そんな当時の自分の状況を、「みかげ」に重ね合わせていたのだと思います。空で言えるほど、何回も何回も読みました。

このように書くと、『キッチン』が実に暗い小説のように思われるかもしれませんが、この本に描かれた死は暗くはありませんでした。そうだったら私は逆に辛くて読めなかったと思うのです。

「みかげ」の唯一の身内だったおばあちゃんの死から、新たな出会いが始まります。「みかげ」を含めて登場人物一人ひとりの生き方が、流れるように自然で、軽やかでした。それでいて、きちんと「死」を受け止めしっかり見つめていました。

「あきらめる」という言葉の語源は「明らかに見る」だそうですが、登場人物の軽やかさは、死を明らかに見つめたうえでの「あきらめ」があり、潔さがありました。死が満ち満ちているのに、「再生」という匂いが立ち上がってくるような、そんな不思議な小説でした。だからこそ、世界25か国で翻訳されベストセラーになったのだと思います。「死」は、どの国のどの人にとっても、共通に訪れるものですから。

この本の中には「頑張れ」とか「みんな辛いんだよ」とかは、一言も書いてありません。ただ、普通の日常が私でも手の届く「優しさ」や「希望」に置き換わっていく様子に、わずかな光を見ていたと思います。そして「死」とは逃げる場としてあるのではないというメッセージをぼんやりと感じて、少し背筋を伸ばせたように思います。

今も、私の本棚に大切に並べてある『キッチン』の表紙を見ると、あの頃の痛々しいほど小さくてか細かった自分の姿が浮かんできます。

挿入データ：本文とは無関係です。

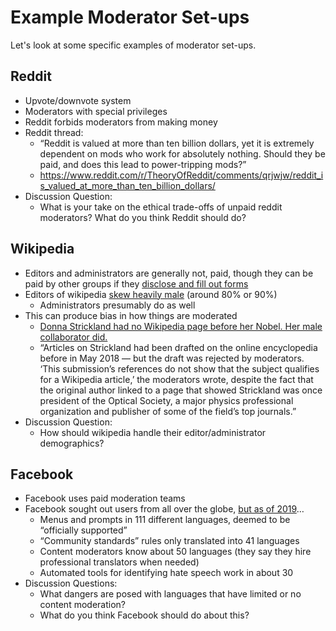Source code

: # Example Moderator Set-ups

Let's look at some specific examples of moderator set-ups.

## Reddit
- Upvote/downvote system
- Moderators with special privileges
- Reddit forbids moderators from making money
- Reddit thread:
  - “Reddit is valued at more than ten billion dollars, yet it is extremely dependent on mods who work for absolutely nothing. Should they be paid, and does this lead to power-tripping mods?”
  - https://www.reddit.com/r/TheoryOfReddit/comments/qrjwjw/reddit_is_valued_at_more_than_ten_billion_dollars/
- Discussion Question:
  - What is your take on the ethical trade-offs of unpaid reddit moderators? What do you think Reddit should do?

## Wikipedia
- Editors and administrators are generally not, paid, though they can be paid by other groups if they [disclose and fill out forms](https://en.wikipedia.org/wiki/Wikipedia:Paid-contribution_disclosure)
- Editors of wikipedia [skew heavily male](https://en.wikipedia.org/wiki/Wikipedia:Wikipedians) (around 80% or 90%)
  - Administrators presumably do as well
- This can produce bias in how things are moderated
  - [Donna Strickland had no Wikipedia page before her Nobel. Her male collaborator did.](https://www.vox.com/science-and-health/2018/10/2/17929366/nobel-prize-physics-donna-strickland)
  - “Articles on Strickland had been drafted on the online encyclopedia before in May 2018 — but the draft was rejected by moderators. ‘This submission’s references do not show that the subject qualifies for a Wikipedia article,’ the moderators wrote, despite the fact that the original author linked to a page that showed Strickland was once president of the Optical Society, a major physics professional organization and publisher of some of the field’s top journals.”
- Discussion Question:
  - How should wikipedia handle their editor/administrator demographics?

## Facebook
- Facebook uses paid moderation teams
- Facebook sought out users from all over the globe, [but as of 2019](https://www.reuters.com/article/us-facebook-languages-insight/facebooks-flood-of-languages-leaves-it-struggling-to-monitor-content-idUSKCN1RZ0DW)…
  - Menus and prompts in 111 different languages, deemed to be “officially supported”
  - “Community standards” rules only translated into 41 languages
  - Content moderators know about 50 languages (they say they hire  professional translators when needed)
  - Automated tools for identifying hate speech work in about 30
- Discussion Questions:
  - What dangers are posed with languages that have limited or no content moderation?
  - What do you think Facebook should do about this?
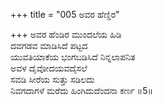 +++
title = "005 ಅವರ ಹೆಣ್ಡಿರ"

+++
ಅವರ ಹೆಂಡಿರ ಮುಂದಲೆಯ ಹಿಡಿ  
ದವಗಡವ ಮಾಡಿಸಿದೆ ಪಟ್ಟದ  
ಯುವತಿಯಾಕೆಯ ಭಂಗಬಡಿಸಿದೆ ನಿನ್ನಲಾಪನಿತ  
ಅವಳ ದೈವೋದಯವದೈಸಲೆ  
ಸವಡಿ ಸೀರೆಯ ಸುತ್ತು ಸಡಿಲದು   
ನಿವಗದಾಗಳೆ ಮರೆದು ಹಿಂಗಿದುದೆಂದನಾ ಕರ್ಣ   ॥5॥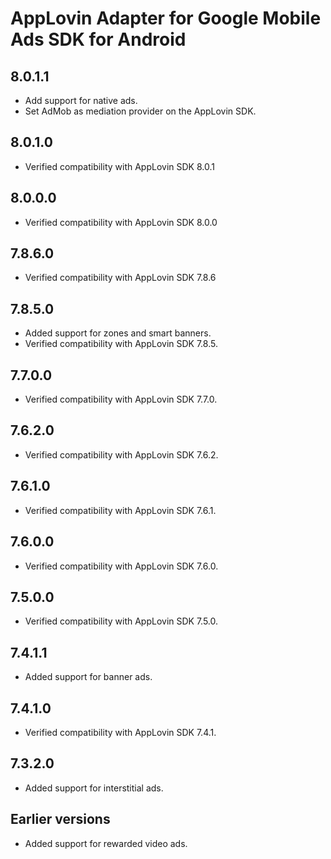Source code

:# AppLovin Adapter for Google Mobile Ads SDK for Android

## 8.0.1.1
- Add support for native ads.
- Set AdMob as mediation provider on the AppLovin SDK.

## 8.0.1.0
- Verified compatibility with AppLovin SDK 8.0.1

## 8.0.0.0
- Verified compatibility with AppLovin SDK 8.0.0

## 7.8.6.0
- Verified compatibility with AppLovin SDK 7.8.6

## 7.8.5.0
- Added support for zones and smart banners.
- Verified compatibility with AppLovin SDK 7.8.5.

## 7.7.0.0
- Verified compatibility with AppLovin SDK 7.7.0.

## 7.6.2.0
- Verified compatibility with AppLovin SDK 7.6.2.

## 7.6.1.0
- Verified compatibility with AppLovin SDK 7.6.1.

## 7.6.0.0
- Verified compatibility with AppLovin SDK 7.6.0.

## 7.5.0.0
- Verified compatibility with AppLovin SDK 7.5.0.

## 7.4.1.1
- Added support for banner ads.

## 7.4.1.0
- Verified compatibility with AppLovin SDK 7.4.1.

## 7.3.2.0
- Added support for interstitial ads.

## Earlier versions
- Added support for rewarded video ads.
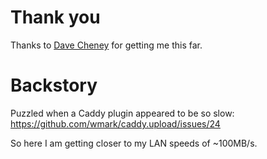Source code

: # Thank you

Thanks to [Dave Cheney](https://twitter.com/davecheney/status/879505821977133057) for getting me this far.

# Backstory

Puzzled when a Caddy plugin appeared to be so slow: <https://github.com/wmark/caddy.upload/issues/24>

So here I am getting closer to my LAN speeds of ~100MB/s.
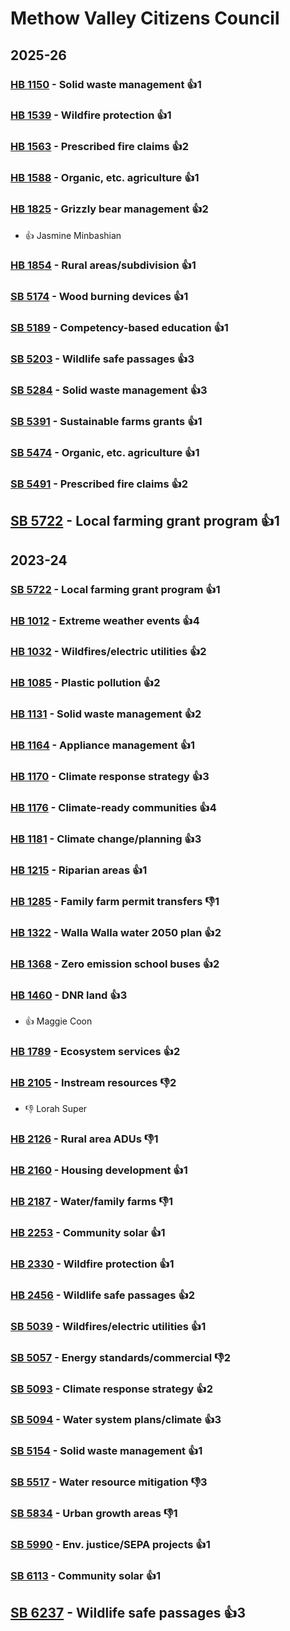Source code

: # Methow Valley Citizens Council
## 2025-26

### [HB 1150](/bill/2025-26/hb/1150/) - Solid waste management 👍1  

### [HB 1539](/bill/2025-26/hb/1539/) - Wildfire protection 👍1  

### [HB 1563](/bill/2025-26/hb/1563/) - Prescribed fire claims 👍2  

### [HB 1588](/bill/2025-26/hb/1588/) - Organic, etc. agriculture 👍1  

### [HB 1825](/bill/2025-26/hb/1825/) - Grizzly bear management 👍2  
* 👍 Jasmine Minbashian

### [HB 1854](/bill/2025-26/hb/1854/) - Rural areas/subdivision 👍1  

### [SB 5174](/bill/2025-26/sb/5174/) - Wood burning devices 👍1  

### [SB 5189](/bill/2025-26/sb/5189/) - Competency-based education 👍1  

### [SB 5203](/bill/2025-26/sb/5203/) - Wildlife safe passages 👍3  

### [SB 5284](/bill/2025-26/sb/5284/) - Solid waste management 👍3  

### [SB 5391](/bill/2025-26/sb/5391/) - Sustainable farms grants 👍1  

### [SB 5474](/bill/2025-26/sb/5474/) - Organic, etc. agriculture 👍1  

### [SB 5491](/bill/2025-26/sb/5491/) - Prescribed fire claims 👍2  

## [SB 5722](/bill/2025-26/sb/5722/) - Local farming grant program 👍1  

## 2023-24

### [SB 5722](/bill/2023-24/sb/5722/) - Local farming grant program 👍1  

### [HB 1012](/bill/2023-24/hb/1012/) - Extreme weather events 👍4  

### [HB 1032](/bill/2023-24/hb/1032/) - Wildfires/electric utilities 👍2  

### [HB 1085](/bill/2023-24/hb/1085/) - Plastic pollution 👍2  

### [HB 1131](/bill/2023-24/hb/1131/) - Solid waste management 👍2  

### [HB 1164](/bill/2023-24/hb/1164/) - Appliance management 👍1  

### [HB 1170](/bill/2023-24/hb/1170/) - Climate response strategy 👍3  

### [HB 1176](/bill/2023-24/hb/1176/) - Climate-ready communities 👍4  

### [HB 1181](/bill/2023-24/hb/1181/) - Climate change/planning 👍3  

### [HB 1215](/bill/2023-24/hb/1215/) - Riparian areas 👍1  

### [HB 1285](/bill/2023-24/hb/1285/) - Family farm permit transfers  👎1 

### [HB 1322](/bill/2023-24/hb/1322/) - Walla Walla water 2050 plan 👍2  

### [HB 1368](/bill/2023-24/hb/1368/) - Zero emission school buses 👍2  

### [HB 1460](/bill/2023-24/hb/1460/) - DNR land 👍3  
* 👍 Maggie Coon

### [HB 1789](/bill/2023-24/hb/1789/) - Ecosystem services 👍2  

### [HB 2105](/bill/2023-24/hb/2105/) - Instream resources  👎2 
* 👎 Lorah Super

### [HB 2126](/bill/2023-24/hb/2126/) - Rural area ADUs  👎1 

### [HB 2160](/bill/2023-24/hb/2160/) - Housing development 👍1  

### [HB 2187](/bill/2023-24/hb/2187/) - Water/family farms  👎1 

### [HB 2253](/bill/2023-24/hb/2253/) - Community solar 👍1  

### [HB 2330](/bill/2023-24/hb/2330/) - Wildfire protection 👍1  

### [HB 2456](/bill/2023-24/hb/2456/) - Wildlife safe passages 👍2  

### [SB 5039](/bill/2023-24/sb/5039/) - Wildfires/electric utilities 👍1  

### [SB 5057](/bill/2023-24/sb/5057/) - Energy standards/commercial  👎2 

### [SB 5093](/bill/2023-24/sb/5093/) - Climate response strategy 👍2  

### [SB 5094](/bill/2023-24/sb/5094/) - Water system plans/climate 👍3  

### [SB 5154](/bill/2023-24/sb/5154/) - Solid waste management 👍1  

### [SB 5517](/bill/2023-24/sb/5517/) - Water resource mitigation  👎3 

### [SB 5834](/bill/2023-24/sb/5834/) - Urban growth areas  👎1 

### [SB 5990](/bill/2023-24/sb/5990/) - Env. justice/SEPA projects 👍1  

### [SB 6113](/bill/2023-24/sb/6113/) - Community solar 👍1  

## [SB 6237](/bill/2023-24/sb/6237/) - Wildlife safe passages 👍3  
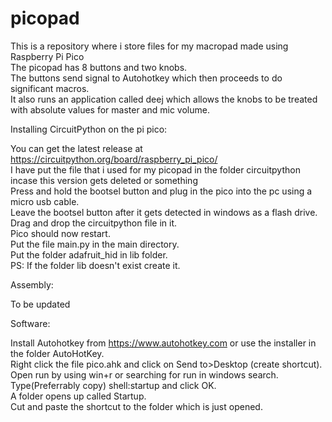# picopad
This is a repository where i store files for my macropad made using Raspberry Pi Pico\
The picopad has 8 buttons and two knobs.\
The buttons send signal to Autohotkey which then proceeds to do significant macros.\
It also runs an application called deej which allows the knobs to be treated with absolute values for master and mic volume.

Installing CircuitPython on the pi pico:

You can get the latest release at https://circuitpython.org/board/raspberry_pi_pico/ \
I have put the file that i used for my picopad in the folder circuitpython incase this version gets deleted or something\
Press and hold the bootsel button and plug in the pico into the pc using a micro usb cable.\
Leave the bootsel button after it gets detected in windows as a flash drive.\
Drag and drop the circuitpython file in it. \
Pico should now restart. \
Put the file main.py in the main directory. \
Put the folder adafruit_hid in lib folder. \
PS: If the folder lib doesn't exist create it.


Assembly:

To be updated

Software:

Install Autohotkey from https://www.autohotkey.com or use the installer in the folder AutoHotKey. \
Right click the file pico.ahk and click on Send to>Desktop (create shortcut). \
Open run by using win+r or searching for run in windows search. \
Type(Preferrably copy) shell:startup and click OK. \
A folder opens up called Startup. \
Cut and paste the shortcut to the folder which is just opened.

そして、年を取ってもう一度読み返してみると、あの当時は分からなかったこと−「死」とは、辛い状況から逃げるために求めるものではないこと、「その時」が来たら、受け入れるしかないけれど、決して恐ろしいものではないのだ、ということが、人生の残り時間が少なくなった今、しみじみと分かるようになりました。